Monday, February 20, 2012: 10:15 AM
Room 109 (VCC West Building)
Increasing rates of multi-drug resistance in human pathogens and declining antibiotic development pipelines are precipitating a worsening global infectious disease crisis. Steady use and abuse of antibiotics over the past century in food animals, humans and the environment has provided substantial selective pressure for enrichment of resistance genotypes in their associated microbiomes. Antibiotic resistance determinants encoded on mobilizable elements can disseminate between these interacting microbial communities, which may all serve as reservoirs of resistance for pathogens. We have applied high-throughput phenotypic assays with metagenomic functional selections to characterize reservoirs of transferable antibiotic resistance genes encoded by the microbiota of healthy humans as well as diverse soils.

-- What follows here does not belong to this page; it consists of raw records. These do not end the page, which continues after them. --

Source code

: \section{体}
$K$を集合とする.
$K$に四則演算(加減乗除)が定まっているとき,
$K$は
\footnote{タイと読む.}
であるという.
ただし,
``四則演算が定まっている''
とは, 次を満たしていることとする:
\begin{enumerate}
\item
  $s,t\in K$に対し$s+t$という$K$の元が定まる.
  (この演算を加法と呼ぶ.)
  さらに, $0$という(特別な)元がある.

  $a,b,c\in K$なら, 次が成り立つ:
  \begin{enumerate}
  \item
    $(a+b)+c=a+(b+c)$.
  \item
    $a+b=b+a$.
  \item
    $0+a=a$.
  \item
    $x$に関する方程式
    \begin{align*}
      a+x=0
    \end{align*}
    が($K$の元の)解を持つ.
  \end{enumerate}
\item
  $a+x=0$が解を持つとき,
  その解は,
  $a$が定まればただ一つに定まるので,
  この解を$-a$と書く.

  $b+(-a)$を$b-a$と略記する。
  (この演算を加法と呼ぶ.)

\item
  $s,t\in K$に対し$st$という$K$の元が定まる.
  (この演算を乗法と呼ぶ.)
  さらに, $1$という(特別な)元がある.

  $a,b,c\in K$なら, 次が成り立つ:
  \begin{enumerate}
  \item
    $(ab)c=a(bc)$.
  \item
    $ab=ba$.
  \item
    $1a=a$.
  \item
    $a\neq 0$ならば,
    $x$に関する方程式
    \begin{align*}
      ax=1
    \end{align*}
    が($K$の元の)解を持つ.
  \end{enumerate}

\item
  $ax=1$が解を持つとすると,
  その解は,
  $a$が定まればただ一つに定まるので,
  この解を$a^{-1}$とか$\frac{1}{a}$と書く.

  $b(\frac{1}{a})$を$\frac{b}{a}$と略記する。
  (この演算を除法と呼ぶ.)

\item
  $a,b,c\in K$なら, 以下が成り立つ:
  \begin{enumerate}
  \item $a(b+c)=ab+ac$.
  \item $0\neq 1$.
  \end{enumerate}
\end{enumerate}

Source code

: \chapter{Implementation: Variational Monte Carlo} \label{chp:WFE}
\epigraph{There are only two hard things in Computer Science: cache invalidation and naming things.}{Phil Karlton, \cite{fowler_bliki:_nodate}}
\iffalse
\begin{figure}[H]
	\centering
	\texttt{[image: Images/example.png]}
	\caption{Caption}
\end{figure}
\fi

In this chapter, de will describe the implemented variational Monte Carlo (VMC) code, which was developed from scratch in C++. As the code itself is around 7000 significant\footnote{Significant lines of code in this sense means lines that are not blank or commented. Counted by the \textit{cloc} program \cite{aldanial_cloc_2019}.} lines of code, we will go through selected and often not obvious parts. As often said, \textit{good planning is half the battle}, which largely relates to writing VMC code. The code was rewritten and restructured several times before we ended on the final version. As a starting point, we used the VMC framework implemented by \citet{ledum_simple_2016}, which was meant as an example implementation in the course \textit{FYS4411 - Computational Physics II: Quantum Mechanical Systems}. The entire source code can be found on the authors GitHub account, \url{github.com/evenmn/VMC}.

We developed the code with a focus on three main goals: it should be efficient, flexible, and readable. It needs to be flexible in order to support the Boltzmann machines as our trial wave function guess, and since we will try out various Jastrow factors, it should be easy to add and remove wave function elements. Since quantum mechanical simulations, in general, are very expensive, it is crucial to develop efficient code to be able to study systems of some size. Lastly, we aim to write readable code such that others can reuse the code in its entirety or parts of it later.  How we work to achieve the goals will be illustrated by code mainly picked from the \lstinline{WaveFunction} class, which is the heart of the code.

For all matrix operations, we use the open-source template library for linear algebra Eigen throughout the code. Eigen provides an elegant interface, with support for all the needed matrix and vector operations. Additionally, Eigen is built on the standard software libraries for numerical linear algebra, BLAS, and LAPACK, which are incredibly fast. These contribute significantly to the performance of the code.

Hundreds of resistance genes we identify from these different microbial communities are identical to resistance genes found in major human pathogens, indicating recent genetic exchange between these microbes. We also find hundreds of functionally validated resistance genes which are genetically novel, but flanked by genes involved in horizontal gene transfer, including transposases and integrases. Together, these findings highlight the substantial antibiotic resistome encoded by microbes from diverse environments which is available for exchange with pathogens, with the potential to severely exacerbate the problems with clinical resistance.